Según el crítico literario Carlos Bousoño, “la vida es una historia maravillosa que siempre termina mal” (la muerte se empeña en interrumpirla), pero eso intensifica aún más cada capítulo de esa historia cuyo argumento redactamos a diario.
Si bien Segismundo, príncipe en “La vida es sueño” de Calderón de la Barca declara en calidad de prisionero que “el delito mayor del hombre es haber nacido” (acto primero), más tarde, redimido, cambia de parecer pregonando “gocemos, pues, la ocasión, el amor las leyes rompa” (acto tercero), entendidas estas leyes como las de la fatalidad y el absurdo. Así, el amor – la compasión– es lo único que puede conjurar la angustia de haber nacido.
El perspicaz proverbio judío “el hombre piensa, Dios ríe” supone un simpático tirón de orejas a nuestra inveterada tendencia a sentar cátedra sobre lo que nos excede y que, en otro plano – por fortuna para nuestra pequeñez– resulta cómica. La paradoja nos define: como sostiene San Pablo, “cuando soy débil, entonces soy fuerte” (II Cor, 12-10).
Las primeras imágenes del Universo –rondando los 13.700 millones de años– datan de apenas un par de décadas, y, a pesar de que la ciencia espacial está en mantillas, la rotunda belleza de galaxias (Sombrero, Quinteto de Stephan, Andrómeda) y nebulosas (Águila, Cangrejo, Ojo de Gato), captadas por el Telescopio orbital Hubble, remite a una mística extática donde cualquier controversia teológica está de más: no solo atestiguamos el prodigio de la inmensidad, sino la excepcional anomalía de la vida en el cosmos. Somos una perfecta rareza a celebrar.
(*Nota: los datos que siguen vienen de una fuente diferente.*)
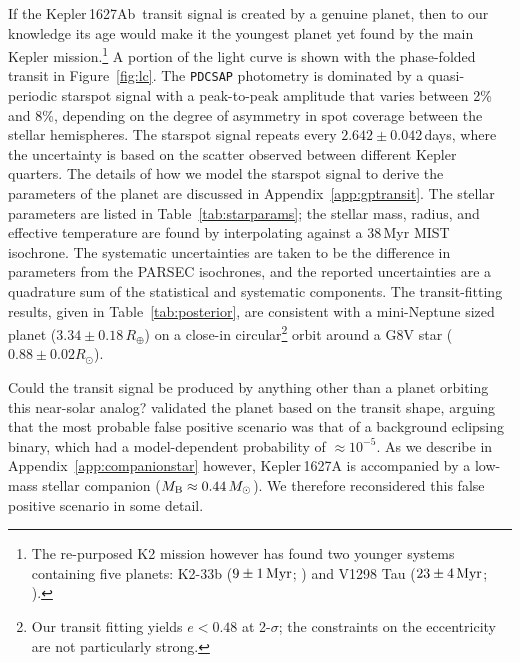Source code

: \documentclass[12pt,modern,twocolumn,tighten]{aastex63}
\newcommand{\pn}{Kepler\,1627Ab} %
\begin{document}
If the \pn\ transit signal is created by a genuine planet,  then to
our knowledge its age would make it the youngest planet yet found by
the main Kepler mission.\footnote{The re-purposed K2 mission however
has found two younger systems containing five planets: K2-33b ($9\pm1\,{\rm Myr}$;
\citealt{Mann_K2_33b_2016,David_et_al_2017}) and V1298 Tau
($23\pm4\,{\rm Myr}$; \citealt{david_four_2019}).}  A portion of the
light curve is shown with the phase-folded transit in
Figure~\ref{fig:lc}.  The \texttt{PDCSAP} photometry is dominated by a
quasi-periodic starspot signal with a peak-to-peak amplitude that
varies between 2\% and 8\%, depending on the degree of asymmetry in
spot coverage between the stellar hemispheres.  The starspot signal
repeats every $2.642\pm0.042$\,days, where the uncertainty is based on
the scatter observed between different Kepler quarters.  The details
of how we model the starspot signal to derive the parameters of the
planet are discussed in Appendix~\ref{app:gptransit}.  The stellar
parameters are listed in Table~\ref{tab:starparams}; the stellar mass,
radius, and effective temperature are found by interpolating against a
38$\,$Myr MIST isochrone.  The systematic uncertainties are taken to
be the difference in parameters from the PARSEC isochrones, and the
reported uncertainties are a quadrature sum of the statistical and
systematic components.  The transit-fitting results, given in
Table~\ref{tab:posterior}, are consistent with a mini-Neptune sized
planet ($3.34\pm 0.18\,R_\oplus$) on a close-in circular\footnote{Our
transit fitting yields $e<0.48$ at 2-$\sigma$; the constraints on the
eccentricity are not particularly strong.} orbit around a G8V star
($0.88 \pm 0.02 R_\odot$).

Could the transit signal be produced by anything other than a planet
orbiting this near-solar analog?  \citet{morton_false_2016} validated
the planet based on the transit shape, arguing that the most probable 
false positive scenario was that of a background eclipsing binary,
which had a model-dependent probability of $\approx10^{-5}$.
As we describe in Appendix~\ref{app:companionstar} however,
Kepler\,1627A is accompanied by a low-mass stellar companion ($M_{\rm
B}\approx 0.44\,M_\odot$).  We therefore reconsidered this false
positive scenario in some detail. 

\end{document}
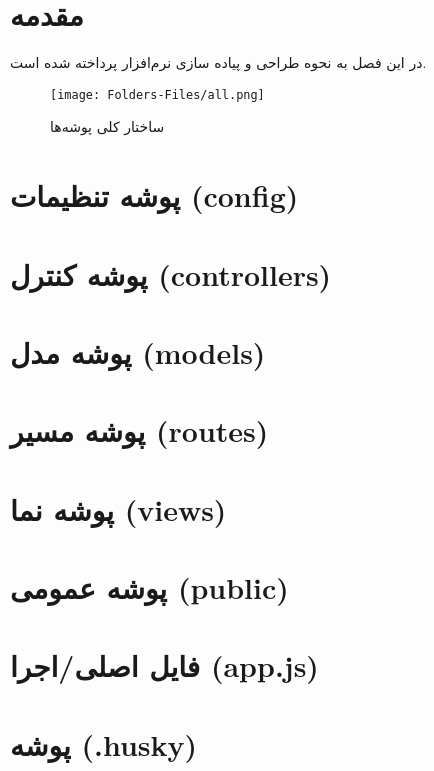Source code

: 


\section*{مقدمه}
در این فصل به نحوه طراحی و پیاده سازی نرم‌افزار پرداخته شده است.
\begin{figure}[H]
	\texttt{[image: Folders-Files/all.png]}
	\centering
	\caption{ساختار کلی پوشه‌ها}
	\label{fig:folder-main}
\end{figure}

\section{پوشه تنظیمات (config)}


\section{پوشه کنترل (controllers)}


\section{پوشه مدل (models)}


\section{پوشه مسیر (routes)}


\section{پوشه نما (views)}


\section{پوشه عمومی‌ (public)}


\section{فایل اصلی/اجرا (app.js)}


\section{پوشه  (.husky)}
Primero vivir. Es por eso que el adagio latino Primum vivere, deinde philosophari (“primero vivir, después filosofar”) cobra especial significado en tanto que eficaz revulsivo contra enredos existenciales que se achican enfrentados a la urgencia prosaica y fascinante de vivir. Irène Némirovsky, extraordinaria escritora deportada a Auschwitz que conoció en carne propia la zozobra de la persecución mientras radiografiaba en su obra maestra, “Suite francesa”, las miserias y las grandezas de nuestra condición, afirma por boca de uno de sus personajes: “Me consuela la certeza de mi libertad interior ('). Lo primero es vivir. Día a día. Vivir, esperar, confiar”.